TASK INSTRUCTIONS
Count how many lines in the data hold the word "drwxr", and give that number alone.
START LISTED RECORDS
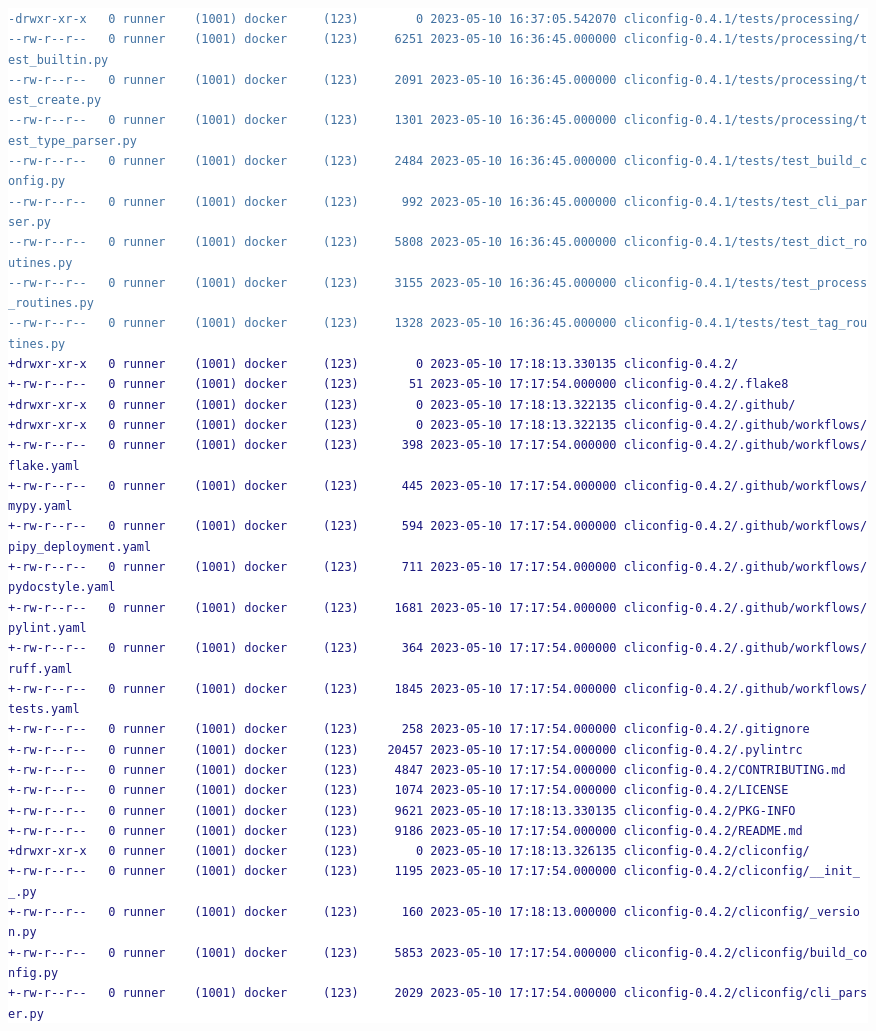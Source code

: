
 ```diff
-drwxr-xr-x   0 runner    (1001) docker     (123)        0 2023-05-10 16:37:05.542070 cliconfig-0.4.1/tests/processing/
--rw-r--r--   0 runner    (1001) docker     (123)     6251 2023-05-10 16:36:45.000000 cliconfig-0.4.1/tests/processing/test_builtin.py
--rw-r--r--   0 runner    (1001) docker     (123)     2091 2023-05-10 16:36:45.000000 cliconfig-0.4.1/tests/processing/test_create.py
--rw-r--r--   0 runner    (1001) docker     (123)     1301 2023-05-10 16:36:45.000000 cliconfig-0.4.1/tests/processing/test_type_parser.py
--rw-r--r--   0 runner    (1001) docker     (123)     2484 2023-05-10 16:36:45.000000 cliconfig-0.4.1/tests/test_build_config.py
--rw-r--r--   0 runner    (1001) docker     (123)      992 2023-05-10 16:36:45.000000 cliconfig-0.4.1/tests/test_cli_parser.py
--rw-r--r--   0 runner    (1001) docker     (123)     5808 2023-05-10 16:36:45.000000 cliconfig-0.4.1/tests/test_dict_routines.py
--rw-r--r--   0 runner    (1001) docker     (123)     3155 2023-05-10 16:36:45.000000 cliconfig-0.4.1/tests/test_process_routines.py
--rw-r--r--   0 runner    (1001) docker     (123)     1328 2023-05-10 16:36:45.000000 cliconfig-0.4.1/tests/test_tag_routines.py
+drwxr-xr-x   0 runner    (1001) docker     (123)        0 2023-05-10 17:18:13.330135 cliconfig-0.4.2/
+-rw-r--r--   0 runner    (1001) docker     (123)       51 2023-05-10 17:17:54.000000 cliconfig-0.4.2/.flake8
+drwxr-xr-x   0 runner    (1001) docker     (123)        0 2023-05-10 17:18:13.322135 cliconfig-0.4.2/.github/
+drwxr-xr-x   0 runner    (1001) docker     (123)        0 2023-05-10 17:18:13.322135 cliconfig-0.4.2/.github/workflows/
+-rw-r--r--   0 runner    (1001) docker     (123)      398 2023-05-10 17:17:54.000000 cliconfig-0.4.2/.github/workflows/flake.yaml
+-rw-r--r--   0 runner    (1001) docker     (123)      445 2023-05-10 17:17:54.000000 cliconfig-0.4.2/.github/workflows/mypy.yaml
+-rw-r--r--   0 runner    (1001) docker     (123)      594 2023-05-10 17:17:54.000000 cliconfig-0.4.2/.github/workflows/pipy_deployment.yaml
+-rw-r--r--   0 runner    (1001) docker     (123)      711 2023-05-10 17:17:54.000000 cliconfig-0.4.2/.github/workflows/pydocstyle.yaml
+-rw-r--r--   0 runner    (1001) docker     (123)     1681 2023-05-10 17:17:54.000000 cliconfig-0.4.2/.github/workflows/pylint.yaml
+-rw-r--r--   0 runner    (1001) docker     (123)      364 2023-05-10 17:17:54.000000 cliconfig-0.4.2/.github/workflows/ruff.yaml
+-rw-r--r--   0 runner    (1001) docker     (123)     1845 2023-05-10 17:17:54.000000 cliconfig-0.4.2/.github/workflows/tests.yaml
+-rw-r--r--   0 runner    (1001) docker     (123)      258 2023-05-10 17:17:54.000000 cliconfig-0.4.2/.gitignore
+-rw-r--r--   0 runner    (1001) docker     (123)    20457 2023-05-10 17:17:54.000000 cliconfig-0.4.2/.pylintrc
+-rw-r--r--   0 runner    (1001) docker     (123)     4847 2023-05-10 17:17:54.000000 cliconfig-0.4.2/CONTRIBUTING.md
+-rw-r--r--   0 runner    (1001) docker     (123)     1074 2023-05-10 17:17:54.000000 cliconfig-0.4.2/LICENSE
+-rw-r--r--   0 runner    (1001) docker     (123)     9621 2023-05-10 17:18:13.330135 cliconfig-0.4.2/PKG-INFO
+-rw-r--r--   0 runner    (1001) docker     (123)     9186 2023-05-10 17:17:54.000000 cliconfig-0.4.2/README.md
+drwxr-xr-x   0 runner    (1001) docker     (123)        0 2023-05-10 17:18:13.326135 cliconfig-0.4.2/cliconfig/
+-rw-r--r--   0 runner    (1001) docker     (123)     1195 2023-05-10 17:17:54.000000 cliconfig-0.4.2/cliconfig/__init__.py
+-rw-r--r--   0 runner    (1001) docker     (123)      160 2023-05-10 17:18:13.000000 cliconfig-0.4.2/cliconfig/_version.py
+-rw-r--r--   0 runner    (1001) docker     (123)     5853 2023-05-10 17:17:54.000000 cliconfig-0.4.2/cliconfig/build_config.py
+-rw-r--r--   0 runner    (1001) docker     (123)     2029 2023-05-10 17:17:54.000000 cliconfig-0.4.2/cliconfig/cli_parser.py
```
END LISTED RECORDS
RESPONSE AREA
5